#### [What to produce]
Every line with the string "circ" in it belongs in your answer, so copy them all from the data.

#### [Task input]
++++++++++

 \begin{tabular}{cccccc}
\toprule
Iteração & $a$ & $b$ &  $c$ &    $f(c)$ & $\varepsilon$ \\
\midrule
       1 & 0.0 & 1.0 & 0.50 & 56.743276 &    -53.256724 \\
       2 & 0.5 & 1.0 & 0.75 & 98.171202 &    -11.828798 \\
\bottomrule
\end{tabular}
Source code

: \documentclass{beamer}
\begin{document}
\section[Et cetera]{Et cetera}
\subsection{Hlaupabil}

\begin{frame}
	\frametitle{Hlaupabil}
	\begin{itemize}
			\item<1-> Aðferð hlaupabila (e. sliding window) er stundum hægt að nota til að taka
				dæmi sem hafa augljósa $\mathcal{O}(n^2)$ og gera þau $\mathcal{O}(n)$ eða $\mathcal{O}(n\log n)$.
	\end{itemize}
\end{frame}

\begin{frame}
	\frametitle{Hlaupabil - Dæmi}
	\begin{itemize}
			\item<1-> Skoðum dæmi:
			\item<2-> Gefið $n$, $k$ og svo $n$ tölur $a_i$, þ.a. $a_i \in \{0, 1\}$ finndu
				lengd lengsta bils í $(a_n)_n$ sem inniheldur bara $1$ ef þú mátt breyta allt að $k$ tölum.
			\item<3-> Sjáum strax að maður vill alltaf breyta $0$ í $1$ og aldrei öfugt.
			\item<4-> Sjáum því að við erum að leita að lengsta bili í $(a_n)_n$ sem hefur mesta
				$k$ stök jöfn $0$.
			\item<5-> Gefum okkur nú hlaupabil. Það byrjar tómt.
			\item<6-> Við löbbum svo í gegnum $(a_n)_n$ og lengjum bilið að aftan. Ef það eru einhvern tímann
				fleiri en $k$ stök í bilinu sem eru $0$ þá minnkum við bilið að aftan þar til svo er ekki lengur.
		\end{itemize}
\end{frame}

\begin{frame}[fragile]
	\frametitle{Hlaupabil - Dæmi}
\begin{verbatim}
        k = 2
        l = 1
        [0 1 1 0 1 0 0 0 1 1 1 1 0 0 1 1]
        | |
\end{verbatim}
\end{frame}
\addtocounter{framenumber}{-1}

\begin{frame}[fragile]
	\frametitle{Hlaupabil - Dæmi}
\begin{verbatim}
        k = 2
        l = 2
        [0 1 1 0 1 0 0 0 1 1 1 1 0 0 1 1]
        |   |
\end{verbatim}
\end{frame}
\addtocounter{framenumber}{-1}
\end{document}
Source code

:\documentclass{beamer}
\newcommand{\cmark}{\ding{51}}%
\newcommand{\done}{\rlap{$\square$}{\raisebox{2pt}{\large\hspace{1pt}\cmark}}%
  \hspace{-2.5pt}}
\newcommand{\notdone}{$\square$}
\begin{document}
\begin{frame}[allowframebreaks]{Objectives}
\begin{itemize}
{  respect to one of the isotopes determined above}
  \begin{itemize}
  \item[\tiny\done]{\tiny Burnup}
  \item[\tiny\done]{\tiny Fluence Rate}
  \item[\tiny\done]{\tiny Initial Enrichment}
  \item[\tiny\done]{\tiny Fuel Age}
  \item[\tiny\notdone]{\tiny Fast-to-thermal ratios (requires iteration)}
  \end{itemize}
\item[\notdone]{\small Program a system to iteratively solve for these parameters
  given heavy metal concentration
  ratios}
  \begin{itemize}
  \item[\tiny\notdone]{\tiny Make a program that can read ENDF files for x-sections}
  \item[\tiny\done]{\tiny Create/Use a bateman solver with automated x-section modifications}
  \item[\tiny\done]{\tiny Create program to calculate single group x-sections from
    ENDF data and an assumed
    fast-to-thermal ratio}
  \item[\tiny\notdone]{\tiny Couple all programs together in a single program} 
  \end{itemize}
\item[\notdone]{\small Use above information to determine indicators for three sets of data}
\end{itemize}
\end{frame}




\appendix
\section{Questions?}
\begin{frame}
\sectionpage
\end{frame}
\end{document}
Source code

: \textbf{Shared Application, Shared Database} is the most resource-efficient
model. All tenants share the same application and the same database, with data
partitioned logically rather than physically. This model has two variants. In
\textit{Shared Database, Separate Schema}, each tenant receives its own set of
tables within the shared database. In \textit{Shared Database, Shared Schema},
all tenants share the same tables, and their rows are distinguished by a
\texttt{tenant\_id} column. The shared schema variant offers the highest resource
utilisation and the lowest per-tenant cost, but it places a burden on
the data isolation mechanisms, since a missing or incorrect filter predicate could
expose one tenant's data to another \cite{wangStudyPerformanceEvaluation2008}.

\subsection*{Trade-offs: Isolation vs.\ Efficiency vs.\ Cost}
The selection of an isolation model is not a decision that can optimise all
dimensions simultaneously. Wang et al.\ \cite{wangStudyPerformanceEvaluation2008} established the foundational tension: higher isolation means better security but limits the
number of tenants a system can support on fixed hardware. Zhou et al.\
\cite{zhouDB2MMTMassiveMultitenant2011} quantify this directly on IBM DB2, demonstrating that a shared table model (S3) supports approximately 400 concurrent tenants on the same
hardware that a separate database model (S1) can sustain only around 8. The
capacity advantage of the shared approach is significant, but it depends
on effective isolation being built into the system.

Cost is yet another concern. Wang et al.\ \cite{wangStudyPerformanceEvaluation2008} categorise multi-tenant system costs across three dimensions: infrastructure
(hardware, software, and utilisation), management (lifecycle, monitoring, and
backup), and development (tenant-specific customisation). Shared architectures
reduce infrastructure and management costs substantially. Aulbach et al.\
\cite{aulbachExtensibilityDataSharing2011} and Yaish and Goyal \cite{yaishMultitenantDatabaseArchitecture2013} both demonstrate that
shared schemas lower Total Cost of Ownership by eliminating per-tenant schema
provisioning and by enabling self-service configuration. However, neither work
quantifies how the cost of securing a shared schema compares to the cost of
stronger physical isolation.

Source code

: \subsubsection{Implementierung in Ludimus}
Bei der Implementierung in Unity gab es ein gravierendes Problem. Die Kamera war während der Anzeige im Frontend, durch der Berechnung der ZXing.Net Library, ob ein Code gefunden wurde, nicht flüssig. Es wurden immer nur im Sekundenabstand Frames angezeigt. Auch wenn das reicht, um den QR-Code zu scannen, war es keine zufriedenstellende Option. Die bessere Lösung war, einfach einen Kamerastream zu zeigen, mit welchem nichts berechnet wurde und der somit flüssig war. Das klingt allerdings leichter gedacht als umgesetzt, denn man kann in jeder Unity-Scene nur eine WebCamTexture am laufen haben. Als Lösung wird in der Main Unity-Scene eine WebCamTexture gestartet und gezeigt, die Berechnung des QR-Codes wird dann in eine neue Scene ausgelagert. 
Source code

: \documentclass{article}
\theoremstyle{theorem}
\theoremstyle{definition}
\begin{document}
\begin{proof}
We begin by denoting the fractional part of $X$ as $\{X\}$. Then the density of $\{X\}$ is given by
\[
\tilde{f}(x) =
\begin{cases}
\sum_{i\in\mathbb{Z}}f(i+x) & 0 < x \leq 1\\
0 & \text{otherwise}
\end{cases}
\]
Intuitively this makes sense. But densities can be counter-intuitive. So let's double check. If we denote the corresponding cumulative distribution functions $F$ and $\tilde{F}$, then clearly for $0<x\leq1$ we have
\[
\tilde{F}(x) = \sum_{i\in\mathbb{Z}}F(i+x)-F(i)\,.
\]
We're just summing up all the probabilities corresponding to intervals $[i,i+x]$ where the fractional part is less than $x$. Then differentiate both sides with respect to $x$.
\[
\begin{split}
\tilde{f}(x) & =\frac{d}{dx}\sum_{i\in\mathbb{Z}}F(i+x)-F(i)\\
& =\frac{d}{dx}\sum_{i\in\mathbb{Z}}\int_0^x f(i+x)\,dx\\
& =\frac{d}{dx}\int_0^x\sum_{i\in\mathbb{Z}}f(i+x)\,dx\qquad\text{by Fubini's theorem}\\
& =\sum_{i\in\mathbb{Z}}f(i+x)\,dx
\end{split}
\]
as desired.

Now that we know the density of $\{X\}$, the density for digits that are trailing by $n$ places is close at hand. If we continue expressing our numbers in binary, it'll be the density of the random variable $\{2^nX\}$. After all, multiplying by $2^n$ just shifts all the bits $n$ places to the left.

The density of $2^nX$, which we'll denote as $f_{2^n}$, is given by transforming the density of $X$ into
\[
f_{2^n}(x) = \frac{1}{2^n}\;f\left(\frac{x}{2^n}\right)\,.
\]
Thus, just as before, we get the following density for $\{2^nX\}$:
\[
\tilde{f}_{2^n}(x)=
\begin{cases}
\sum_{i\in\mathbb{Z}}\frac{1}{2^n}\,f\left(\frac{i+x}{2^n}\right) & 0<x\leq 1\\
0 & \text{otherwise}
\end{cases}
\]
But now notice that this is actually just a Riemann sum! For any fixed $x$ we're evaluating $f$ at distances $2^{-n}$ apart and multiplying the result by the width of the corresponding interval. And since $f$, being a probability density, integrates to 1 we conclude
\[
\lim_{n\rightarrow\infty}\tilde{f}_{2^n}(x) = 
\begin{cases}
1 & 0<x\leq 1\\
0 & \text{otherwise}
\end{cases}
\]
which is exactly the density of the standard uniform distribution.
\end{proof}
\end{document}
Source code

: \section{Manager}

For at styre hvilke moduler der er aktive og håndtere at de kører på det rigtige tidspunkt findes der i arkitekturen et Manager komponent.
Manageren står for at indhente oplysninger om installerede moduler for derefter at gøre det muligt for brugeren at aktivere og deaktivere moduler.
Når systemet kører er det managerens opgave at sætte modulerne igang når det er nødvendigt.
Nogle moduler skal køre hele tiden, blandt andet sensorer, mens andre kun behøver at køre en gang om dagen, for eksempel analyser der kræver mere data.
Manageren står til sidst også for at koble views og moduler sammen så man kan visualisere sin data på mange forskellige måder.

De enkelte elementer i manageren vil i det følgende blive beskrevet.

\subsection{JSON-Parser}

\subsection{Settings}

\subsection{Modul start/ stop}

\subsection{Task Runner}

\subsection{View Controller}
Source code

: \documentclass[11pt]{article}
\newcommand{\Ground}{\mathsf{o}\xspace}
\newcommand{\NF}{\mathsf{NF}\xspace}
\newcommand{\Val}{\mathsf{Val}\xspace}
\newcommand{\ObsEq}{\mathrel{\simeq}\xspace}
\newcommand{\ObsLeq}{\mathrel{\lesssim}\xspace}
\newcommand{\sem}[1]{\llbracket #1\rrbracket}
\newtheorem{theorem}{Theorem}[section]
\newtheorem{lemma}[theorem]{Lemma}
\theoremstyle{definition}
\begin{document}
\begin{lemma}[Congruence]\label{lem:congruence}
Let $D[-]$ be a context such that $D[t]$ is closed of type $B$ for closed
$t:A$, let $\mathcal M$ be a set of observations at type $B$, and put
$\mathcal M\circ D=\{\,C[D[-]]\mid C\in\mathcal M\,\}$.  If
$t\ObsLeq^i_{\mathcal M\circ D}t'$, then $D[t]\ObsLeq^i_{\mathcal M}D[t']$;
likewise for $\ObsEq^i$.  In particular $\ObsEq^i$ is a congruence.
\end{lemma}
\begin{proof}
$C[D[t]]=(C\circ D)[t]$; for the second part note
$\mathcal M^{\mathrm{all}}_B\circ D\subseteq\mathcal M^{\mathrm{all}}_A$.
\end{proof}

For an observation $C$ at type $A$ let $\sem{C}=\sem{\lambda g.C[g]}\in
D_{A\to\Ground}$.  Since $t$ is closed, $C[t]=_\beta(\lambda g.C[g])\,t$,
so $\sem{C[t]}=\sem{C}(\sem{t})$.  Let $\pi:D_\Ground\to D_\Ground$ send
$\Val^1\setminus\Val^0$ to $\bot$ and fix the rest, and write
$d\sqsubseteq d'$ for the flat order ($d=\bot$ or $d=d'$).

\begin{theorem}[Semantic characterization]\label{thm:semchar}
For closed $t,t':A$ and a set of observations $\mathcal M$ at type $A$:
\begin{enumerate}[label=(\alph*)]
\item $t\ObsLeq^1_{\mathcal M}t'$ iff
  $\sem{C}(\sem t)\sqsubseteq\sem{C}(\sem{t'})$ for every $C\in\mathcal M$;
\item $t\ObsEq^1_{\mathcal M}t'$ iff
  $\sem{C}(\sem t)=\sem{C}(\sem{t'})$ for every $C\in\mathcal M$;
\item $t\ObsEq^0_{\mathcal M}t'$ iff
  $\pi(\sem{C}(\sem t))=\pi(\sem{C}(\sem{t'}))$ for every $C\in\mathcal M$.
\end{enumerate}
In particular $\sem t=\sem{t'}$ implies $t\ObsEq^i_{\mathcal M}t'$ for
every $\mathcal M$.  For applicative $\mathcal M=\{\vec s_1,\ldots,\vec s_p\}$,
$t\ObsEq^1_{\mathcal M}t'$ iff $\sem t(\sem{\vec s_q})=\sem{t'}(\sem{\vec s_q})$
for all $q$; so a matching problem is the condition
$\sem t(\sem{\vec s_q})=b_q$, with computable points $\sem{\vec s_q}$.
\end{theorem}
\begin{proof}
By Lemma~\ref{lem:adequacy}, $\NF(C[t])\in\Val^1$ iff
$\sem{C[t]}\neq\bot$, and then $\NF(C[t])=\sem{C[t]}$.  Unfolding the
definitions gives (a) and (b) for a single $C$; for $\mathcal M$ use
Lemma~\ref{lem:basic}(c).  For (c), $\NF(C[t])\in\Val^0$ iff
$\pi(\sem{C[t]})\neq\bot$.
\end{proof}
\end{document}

++++++++++

#### [Exercise answer]
$\mathcal M\circ D=\{\,C[D[-]]\mid C\in\mathcal M\,\}$.  If
$t\ObsLeq^i_{\mathcal M\circ D}t'$, then $D[t]\ObsLeq^i_{\mathcal M}D[t']$;
$C[D[t]]=(C\circ D)[t]$; for the second part note
$\mathcal M^{\mathrm{all}}_B\circ D\subseteq\mathcal M^{\mathrm{all}}_A$.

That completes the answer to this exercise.